Nitrogen (N) and phosphorus (P) limit plant growth and carbon (C) storage in terrestrial ecosystems. Soil microorganisms obtain nutrients from decomposition and asymbiotic N fixation. These strategies contrast with plant nutrient acquisition: uptake from soil, resorption of nutrients from leaves before litterfall, and symbiotic N fixation. Comparing the dynamics of nutrient mineralization during decomposition with plant nutrient acquisition strategies will improve understanding of nutrient limitation. Here we ask: are plant-microbe interactions facilitative, competitive, or neutral with regard to N and P; and are there differences between tropical and temperate forests? We performed a meta-analysis of mineralization N/P and compiled N/P of ecosystem pools and fluxes from other meta-analyses. Comparing the stoichiometry of plants and microbes can be used to infer patterns of nutrient interactions. Additionally, we developed a model with four compartments (plant, litter, microbe, and inorganic), and tracked N and P of each.

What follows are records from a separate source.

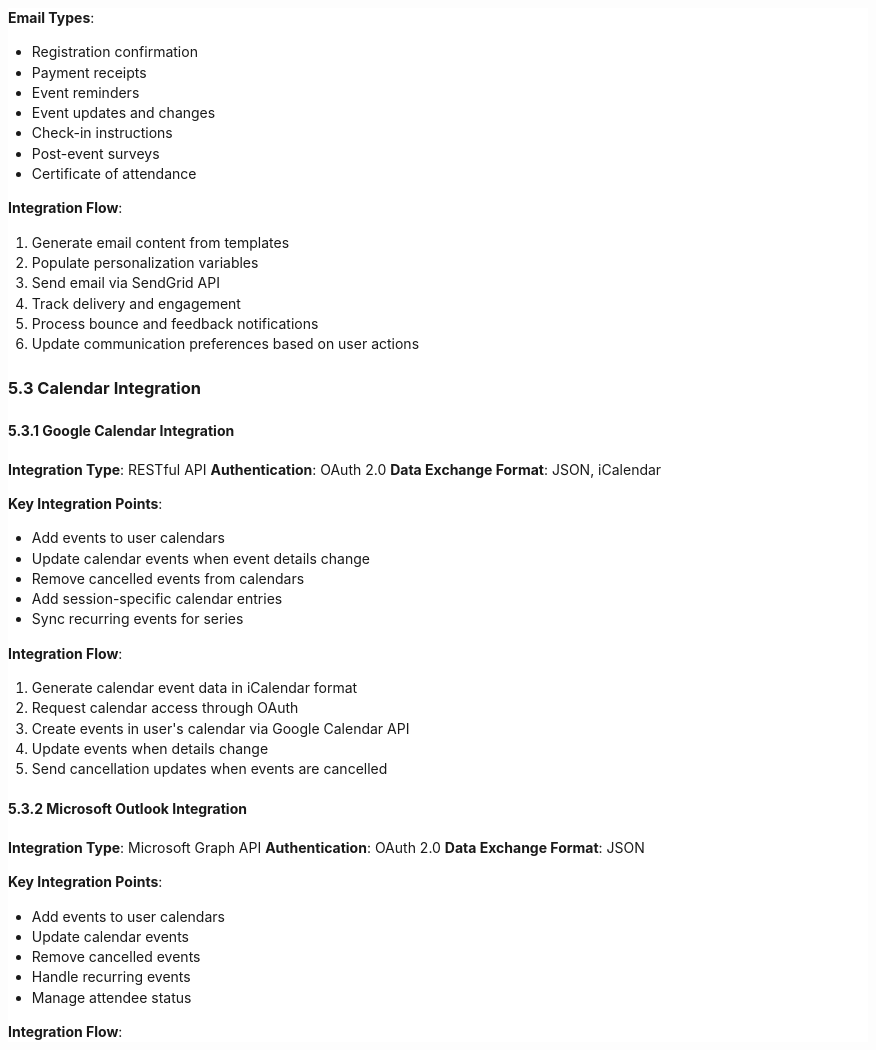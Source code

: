 **Email Types**:

- Registration confirmation
- Payment receipts
- Event reminders
- Event updates and changes
- Check-in instructions
- Post-event surveys
- Certificate of attendance

**Integration Flow**:

1. Generate email content from templates
2. Populate personalization variables
3. Send email via SendGrid API
4. Track delivery and engagement
5. Process bounce and feedback notifications
6. Update communication preferences based on user actions

### 5.3 Calendar Integration

#### 5.3.1 Google Calendar Integration

**Integration Type**: RESTful API **Authentication**: OAuth 2.0 **Data Exchange Format**: JSON, iCalendar

**Key Integration Points**:

- Add events to user calendars
- Update calendar events when event details change
- Remove cancelled events from calendars
- Add session-specific calendar entries
- Sync recurring events for series

**Integration Flow**:

1. Generate calendar event data in iCalendar format
2. Request calendar access through OAuth
3. Create events in user's calendar via Google Calendar API
4. Update events when details change
5. Send cancellation updates when events are cancelled

#### 5.3.2 Microsoft Outlook Integration

**Integration Type**: Microsoft Graph API **Authentication**: OAuth 2.0 **Data Exchange Format**: JSON

**Key Integration Points**:

- Add events to user calendars
- Update calendar events
- Remove cancelled events
- Handle recurring events
- Manage attendee status

**Integration Flow**:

In this model, plants acquire nutrients via resorption, root uptake, and N fixation. Before leaves fall, plants lose nutrients that are not resorbed. Litter nutrients are available for microbial use or mineralization. The model was parameterized with tropical and temperate forest data, and used to compare nutrient acquisition strategies of primary producers and decomposers. 

Results/Conclusions

Our results show differences between tropical and temperate ecosystems, consistent with ecological theory that suggests tropical forests are P limited and temperate forests are N limited. In the tropics, the N/P of litter (48/1) and leaves (43/1; McGroddy et al. 2004) and are higher than in temperate forests (litter: 17/1; leaves: 25/1 McGroddy et al. 2004). Litter N/P is higher than leaf N/P in the tropics, but vice-versa in temperate forests. Mineralization N/P is lower than litter N/P in both tropical (by 8/1) and temperate forests (by 9/1), showing that microbial decomposers preferentially mineralize P relative to N, globally. Mineralization N/P in temperate forests is within the range of microbial stoichiometry (6/1 – 15/1; Xu et al. 2012, Cleveland and Liptzin 2007), but in the tropics mineralization N/P is higher than microbial stoichiometry. These results provide evidence for facilitation in tropical forests: plants preferentially resorb P and microbes preferentially mineralize P. On the contrary, in temperate forests, plants and microbes compete for N. These results suggest that P is cycled more quickly than N by microbes in both tropical and temperate ecosystems, likely due to phosphorus-mineralizing enzymes. Plant-microbe facilitation may also contribute to high productivity and C sequestration in tropical ecosystems.